## Problem details
Go to the line holding "frequency grid [Hz]." in the entries below and write out exactly every line down to and including the line holding "q \rightarrow Falso$$".

··· Records to process

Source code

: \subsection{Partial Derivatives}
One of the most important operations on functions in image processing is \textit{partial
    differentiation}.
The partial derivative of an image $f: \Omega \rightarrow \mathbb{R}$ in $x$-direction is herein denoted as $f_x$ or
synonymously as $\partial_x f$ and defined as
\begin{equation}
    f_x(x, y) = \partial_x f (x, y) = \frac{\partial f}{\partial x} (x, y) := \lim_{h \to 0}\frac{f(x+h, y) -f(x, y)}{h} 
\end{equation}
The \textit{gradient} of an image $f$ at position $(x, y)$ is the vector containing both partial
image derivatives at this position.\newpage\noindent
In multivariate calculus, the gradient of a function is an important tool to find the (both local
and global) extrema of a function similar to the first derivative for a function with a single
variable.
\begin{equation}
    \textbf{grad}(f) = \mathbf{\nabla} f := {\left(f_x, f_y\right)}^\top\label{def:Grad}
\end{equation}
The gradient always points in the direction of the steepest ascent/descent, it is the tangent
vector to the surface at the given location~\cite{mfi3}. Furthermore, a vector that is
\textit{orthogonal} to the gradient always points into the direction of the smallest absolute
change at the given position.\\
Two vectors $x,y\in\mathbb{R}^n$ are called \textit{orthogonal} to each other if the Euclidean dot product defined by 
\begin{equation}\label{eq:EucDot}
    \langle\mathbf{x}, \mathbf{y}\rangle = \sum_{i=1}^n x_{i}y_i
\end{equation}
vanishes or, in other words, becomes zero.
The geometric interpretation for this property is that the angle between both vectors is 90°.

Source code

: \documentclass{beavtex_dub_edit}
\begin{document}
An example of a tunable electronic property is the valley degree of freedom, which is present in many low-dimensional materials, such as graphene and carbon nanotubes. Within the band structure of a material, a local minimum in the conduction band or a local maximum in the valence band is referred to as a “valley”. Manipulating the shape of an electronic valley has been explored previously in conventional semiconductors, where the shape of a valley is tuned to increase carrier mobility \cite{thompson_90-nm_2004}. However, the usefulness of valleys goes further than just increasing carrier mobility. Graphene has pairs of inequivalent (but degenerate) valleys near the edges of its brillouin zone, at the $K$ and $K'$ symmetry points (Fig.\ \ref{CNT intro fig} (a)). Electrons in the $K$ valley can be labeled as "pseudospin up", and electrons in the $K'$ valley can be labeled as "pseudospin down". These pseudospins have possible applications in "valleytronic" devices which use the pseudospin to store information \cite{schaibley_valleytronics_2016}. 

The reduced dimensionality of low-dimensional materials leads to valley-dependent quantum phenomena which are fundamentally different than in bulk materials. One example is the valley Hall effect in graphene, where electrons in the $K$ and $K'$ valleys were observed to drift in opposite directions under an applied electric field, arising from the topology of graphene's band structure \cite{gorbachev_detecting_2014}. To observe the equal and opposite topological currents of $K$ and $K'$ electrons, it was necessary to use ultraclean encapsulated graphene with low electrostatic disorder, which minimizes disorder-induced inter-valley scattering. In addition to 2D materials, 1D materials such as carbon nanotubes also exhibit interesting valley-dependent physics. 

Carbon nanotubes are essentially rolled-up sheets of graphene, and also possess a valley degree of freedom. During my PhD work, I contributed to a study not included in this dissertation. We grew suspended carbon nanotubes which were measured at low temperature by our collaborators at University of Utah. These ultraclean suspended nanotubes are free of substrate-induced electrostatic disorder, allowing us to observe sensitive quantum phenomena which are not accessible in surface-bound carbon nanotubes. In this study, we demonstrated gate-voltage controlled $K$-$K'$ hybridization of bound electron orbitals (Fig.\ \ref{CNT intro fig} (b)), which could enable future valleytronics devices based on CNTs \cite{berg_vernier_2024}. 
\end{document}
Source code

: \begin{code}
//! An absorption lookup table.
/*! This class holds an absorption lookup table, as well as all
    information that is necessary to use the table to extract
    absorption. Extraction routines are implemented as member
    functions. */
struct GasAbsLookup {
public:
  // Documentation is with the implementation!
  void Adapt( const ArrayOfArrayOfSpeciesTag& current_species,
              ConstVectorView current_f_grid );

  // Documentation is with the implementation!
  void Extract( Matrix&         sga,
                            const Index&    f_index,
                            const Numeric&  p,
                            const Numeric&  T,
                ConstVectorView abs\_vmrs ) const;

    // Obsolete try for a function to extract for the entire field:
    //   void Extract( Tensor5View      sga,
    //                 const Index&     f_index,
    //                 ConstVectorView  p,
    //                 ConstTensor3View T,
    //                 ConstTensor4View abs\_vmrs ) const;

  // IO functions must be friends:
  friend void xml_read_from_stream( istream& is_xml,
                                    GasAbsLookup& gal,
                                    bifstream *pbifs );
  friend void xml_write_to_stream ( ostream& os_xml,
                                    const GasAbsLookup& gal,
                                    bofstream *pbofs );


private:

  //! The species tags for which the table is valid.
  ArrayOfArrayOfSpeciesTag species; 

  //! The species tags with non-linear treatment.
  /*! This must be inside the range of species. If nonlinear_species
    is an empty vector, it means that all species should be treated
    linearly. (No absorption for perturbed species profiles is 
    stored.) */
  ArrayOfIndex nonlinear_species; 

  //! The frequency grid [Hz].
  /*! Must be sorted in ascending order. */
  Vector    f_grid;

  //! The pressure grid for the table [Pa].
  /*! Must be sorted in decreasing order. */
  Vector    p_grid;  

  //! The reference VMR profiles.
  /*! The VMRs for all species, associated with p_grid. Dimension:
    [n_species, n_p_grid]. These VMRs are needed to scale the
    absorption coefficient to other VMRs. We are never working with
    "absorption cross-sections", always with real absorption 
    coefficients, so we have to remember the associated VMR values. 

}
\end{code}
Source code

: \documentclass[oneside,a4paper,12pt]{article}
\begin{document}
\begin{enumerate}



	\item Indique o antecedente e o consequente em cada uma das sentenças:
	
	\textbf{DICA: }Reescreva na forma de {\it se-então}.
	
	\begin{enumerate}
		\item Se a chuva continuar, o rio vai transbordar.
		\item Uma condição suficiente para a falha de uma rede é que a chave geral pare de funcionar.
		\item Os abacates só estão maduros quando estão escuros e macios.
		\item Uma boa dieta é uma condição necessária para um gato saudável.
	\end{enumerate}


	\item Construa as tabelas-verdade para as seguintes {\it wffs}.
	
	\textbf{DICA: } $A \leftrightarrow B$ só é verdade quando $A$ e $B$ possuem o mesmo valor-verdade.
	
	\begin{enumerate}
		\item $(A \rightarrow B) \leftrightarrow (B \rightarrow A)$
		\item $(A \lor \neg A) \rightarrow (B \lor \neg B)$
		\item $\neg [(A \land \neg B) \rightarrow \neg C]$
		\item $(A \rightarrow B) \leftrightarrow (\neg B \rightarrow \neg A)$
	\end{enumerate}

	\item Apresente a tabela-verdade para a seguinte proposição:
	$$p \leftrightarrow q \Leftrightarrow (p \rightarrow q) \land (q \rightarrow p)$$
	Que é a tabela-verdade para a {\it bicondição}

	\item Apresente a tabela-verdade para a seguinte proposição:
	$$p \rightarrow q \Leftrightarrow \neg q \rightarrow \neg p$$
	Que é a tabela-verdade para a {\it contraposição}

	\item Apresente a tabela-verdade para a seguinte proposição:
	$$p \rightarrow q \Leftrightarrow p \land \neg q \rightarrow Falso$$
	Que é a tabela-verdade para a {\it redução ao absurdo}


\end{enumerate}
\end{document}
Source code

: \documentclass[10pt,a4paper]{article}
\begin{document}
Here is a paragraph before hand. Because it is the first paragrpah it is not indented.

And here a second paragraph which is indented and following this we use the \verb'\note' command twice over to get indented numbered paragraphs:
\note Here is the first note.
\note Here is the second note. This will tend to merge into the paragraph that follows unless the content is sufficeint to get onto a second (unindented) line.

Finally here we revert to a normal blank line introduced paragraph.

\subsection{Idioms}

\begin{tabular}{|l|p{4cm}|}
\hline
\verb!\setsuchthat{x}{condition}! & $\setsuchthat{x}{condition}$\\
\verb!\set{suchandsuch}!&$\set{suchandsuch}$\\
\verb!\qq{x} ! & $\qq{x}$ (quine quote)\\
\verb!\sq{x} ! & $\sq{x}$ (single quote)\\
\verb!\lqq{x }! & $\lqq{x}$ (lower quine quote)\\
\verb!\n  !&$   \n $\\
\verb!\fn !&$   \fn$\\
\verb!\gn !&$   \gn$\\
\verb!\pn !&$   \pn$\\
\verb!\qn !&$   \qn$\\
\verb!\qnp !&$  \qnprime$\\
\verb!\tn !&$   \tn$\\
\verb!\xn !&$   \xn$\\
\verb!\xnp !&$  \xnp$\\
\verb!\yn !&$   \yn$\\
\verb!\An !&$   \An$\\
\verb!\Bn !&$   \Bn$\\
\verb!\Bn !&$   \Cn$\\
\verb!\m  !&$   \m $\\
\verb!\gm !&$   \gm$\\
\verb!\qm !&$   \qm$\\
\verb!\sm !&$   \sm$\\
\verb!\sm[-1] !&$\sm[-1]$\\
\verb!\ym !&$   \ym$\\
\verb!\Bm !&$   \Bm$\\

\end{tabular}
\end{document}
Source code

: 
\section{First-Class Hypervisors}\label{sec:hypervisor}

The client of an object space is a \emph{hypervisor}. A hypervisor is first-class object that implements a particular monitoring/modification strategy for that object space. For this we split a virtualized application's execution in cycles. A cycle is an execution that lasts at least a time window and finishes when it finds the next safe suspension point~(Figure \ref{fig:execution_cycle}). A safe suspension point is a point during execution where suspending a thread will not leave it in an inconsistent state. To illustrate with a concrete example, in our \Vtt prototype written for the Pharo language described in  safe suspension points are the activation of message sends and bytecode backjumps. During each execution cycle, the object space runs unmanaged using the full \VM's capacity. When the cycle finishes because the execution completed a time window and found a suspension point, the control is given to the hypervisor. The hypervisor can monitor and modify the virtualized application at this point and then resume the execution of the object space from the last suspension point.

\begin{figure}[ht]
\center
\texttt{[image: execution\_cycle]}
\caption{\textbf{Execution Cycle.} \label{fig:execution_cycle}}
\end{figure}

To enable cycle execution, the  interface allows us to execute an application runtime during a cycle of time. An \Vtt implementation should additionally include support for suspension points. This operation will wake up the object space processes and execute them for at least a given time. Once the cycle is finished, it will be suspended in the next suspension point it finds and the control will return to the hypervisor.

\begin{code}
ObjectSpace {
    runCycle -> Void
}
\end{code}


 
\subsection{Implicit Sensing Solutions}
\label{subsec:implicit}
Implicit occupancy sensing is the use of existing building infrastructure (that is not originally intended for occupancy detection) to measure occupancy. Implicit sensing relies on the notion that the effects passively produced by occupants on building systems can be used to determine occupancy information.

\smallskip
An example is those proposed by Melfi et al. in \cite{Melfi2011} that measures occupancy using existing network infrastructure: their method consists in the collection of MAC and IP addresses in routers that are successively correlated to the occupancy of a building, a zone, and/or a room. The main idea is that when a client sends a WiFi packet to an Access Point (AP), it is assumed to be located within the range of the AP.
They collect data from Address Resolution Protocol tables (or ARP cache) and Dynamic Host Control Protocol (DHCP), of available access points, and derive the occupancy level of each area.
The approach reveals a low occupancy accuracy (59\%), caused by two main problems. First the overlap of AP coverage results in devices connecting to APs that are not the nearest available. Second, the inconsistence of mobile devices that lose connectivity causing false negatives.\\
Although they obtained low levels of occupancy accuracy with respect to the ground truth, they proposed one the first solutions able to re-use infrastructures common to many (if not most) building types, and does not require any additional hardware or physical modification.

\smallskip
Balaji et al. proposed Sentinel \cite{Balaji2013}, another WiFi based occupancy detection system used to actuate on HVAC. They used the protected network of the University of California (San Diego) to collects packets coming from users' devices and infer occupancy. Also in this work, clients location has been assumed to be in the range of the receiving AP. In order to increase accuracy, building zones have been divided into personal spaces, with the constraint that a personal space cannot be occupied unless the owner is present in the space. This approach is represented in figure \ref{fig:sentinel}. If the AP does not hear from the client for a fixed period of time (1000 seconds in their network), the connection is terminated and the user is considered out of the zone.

······

## Reply to the task
  //! The frequency grid [Hz].
  /*! Must be sorted in ascending order. */
  Vector    f_grid;

  //! The pressure grid for the table [Pa].
  /*! Must be sorted in decreasing order. */
  Vector    p_grid;  

  //! The reference VMR profiles.
  /*! The VMRs for all species, associated with p_grid. Dimension:
    [n_species, n_p_grid]. These VMRs are needed to scale the
    absorption coefficient to other VMRs. We are never working with
    "absorption cross-sections", always with real absorption 
    coefficients, so we have to remember the associated VMR values. 

}
\end{code}
Source code

: \documentclass[oneside,a4paper,12pt]{article}
\begin{document}
\begin{enumerate}



	\item Indique o antecedente e o consequente em cada uma das sentenças:
	
	\textbf{DICA: }Reescreva na forma de {\it se-então}.
	
	\begin{enumerate}
		\item Se a chuva continuar, o rio vai transbordar.
		\item Uma condição suficiente para a falha de uma rede é que a chave geral pare de funcionar.
		\item Os abacates só estão maduros quando estão escuros e macios.
		\item Uma boa dieta é uma condição necessária para um gato saudável.
	\end{enumerate}


	\item Construa as tabelas-verdade para as seguintes {\it wffs}.
	
	\textbf{DICA: } $A \leftrightarrow B$ só é verdade quando $A$ e $B$ possuem o mesmo valor-verdade.
	
	\begin{enumerate}
		\item $(A \rightarrow B) \leftrightarrow (B \rightarrow A)$
		\item $(A \lor \neg A) \rightarrow (B \lor \neg B)$
		\item $\neg [(A \land \neg B) \rightarrow \neg C]$
		\item $(A \rightarrow B) \leftrightarrow (\neg B \rightarrow \neg A)$
	\end{enumerate}

	\item Apresente a tabela-verdade para a seguinte proposição:
	$$p \leftrightarrow q \Leftrightarrow (p \rightarrow q) \land (q \rightarrow p)$$
	Que é a tabela-verdade para a {\it bicondição}

	\item Apresente a tabela-verdade para a seguinte proposição:
	$$p \rightarrow q \Leftrightarrow \neg q \rightarrow \neg p$$
	Que é a tabela-verdade para a {\it contraposição}

	\item Apresente a tabela-verdade para a seguinte proposição:
	$$p \rightarrow q \Leftrightarrow p \land \neg q \rightarrow Falso$$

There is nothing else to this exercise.